[PROBLEM STATEMENT]: Select from the records below every line that has the word "default" in it.

Data items

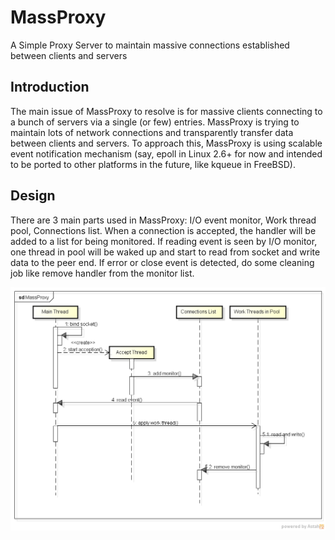 MassProxy
=========

A Simple Proxy Server to maintain massive connections established between clients and servers

Introduction
------------
The main issue of MassProxy to resolve is for massive clients connecting to a bunch of servers via a single (or few) entries. MassProxy is trying to maintain lots of network connections and transparently transfer data between clients and servers. To approach this, MassProxy is using scalable event notification mechanism (say, epoll in Linux 2.6+ for now and intended to be ported to other platforms in the future, like kqueue in FreeBSD).


Design
------
There are 3 main parts used in MassProxy: I/O event monitor, Work thread pool, Connections list. When a connection is accepted, the handler will be added to a list for being monitored. If reading event is seen by I/O monitor, one thread in pool will be waked up and start to read from socket and write data to the peer end. If error or close event is detected, do some cleaning job like remove handler from the monitor list.

![](MassProxy.png)

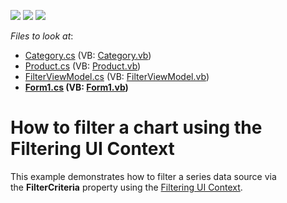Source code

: <!-- default badges list -->
![](https://img.shields.io/endpoint?url=https://codecentral.devexpress.com/api/v1/VersionRange/128574671/17.2.3%2B)
[![](https://img.shields.io/badge/Open_in_DevExpress_Support_Center-FF7200?style=flat-square&logo=DevExpress&logoColor=white)](https://supportcenter.devexpress.com/ticket/details/T566197)
[![](https://img.shields.io/badge/📖_How_to_use_DevExpress_Examples-e9f6fc?style=flat-square)](https://docs.devexpress.com/GeneralInformation/403183)
<!-- default badges end -->
<!-- default file list -->
*Files to look at*:

* [Category.cs](./CS/FilterCriteriaSample/DataModel/Category.cs) (VB: [Category.vb](./VB/FilterCriteriaSample/DataModel/Category.vb))
* [Product.cs](./CS/FilterCriteriaSample/DataModel/Product.cs) (VB: [Product.vb](./VB/FilterCriteriaSample/DataModel/Product.vb))
* [FilterViewModel.cs](./CS/FilterCriteriaSample/FilterViewModel.cs) (VB: [FilterViewModel.vb](./VB/FilterCriteriaSample/FilterViewModel.vb))
* **[Form1.cs](./CS/FilterCriteriaSample/Form1.cs) (VB: [Form1.vb](./VB/FilterCriteriaSample/Form1.vb))**
<!-- default file list end -->
# How to filter a chart using the Filtering UI Context


<p>This example demonstrates how to filter a series data source via the <strong>FilterCriteria</strong> property using the <a href="https://documentation.devexpress.devx/WindowsForms/114877/Common-Features/Filtering-UI-Context">Filtering UI Context</a>.</p>

<br/>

[ANSWER AREA]:
: <!-- default badges list -->
<!-- default badges end -->
<!-- default file list -->
<!-- default file list end -->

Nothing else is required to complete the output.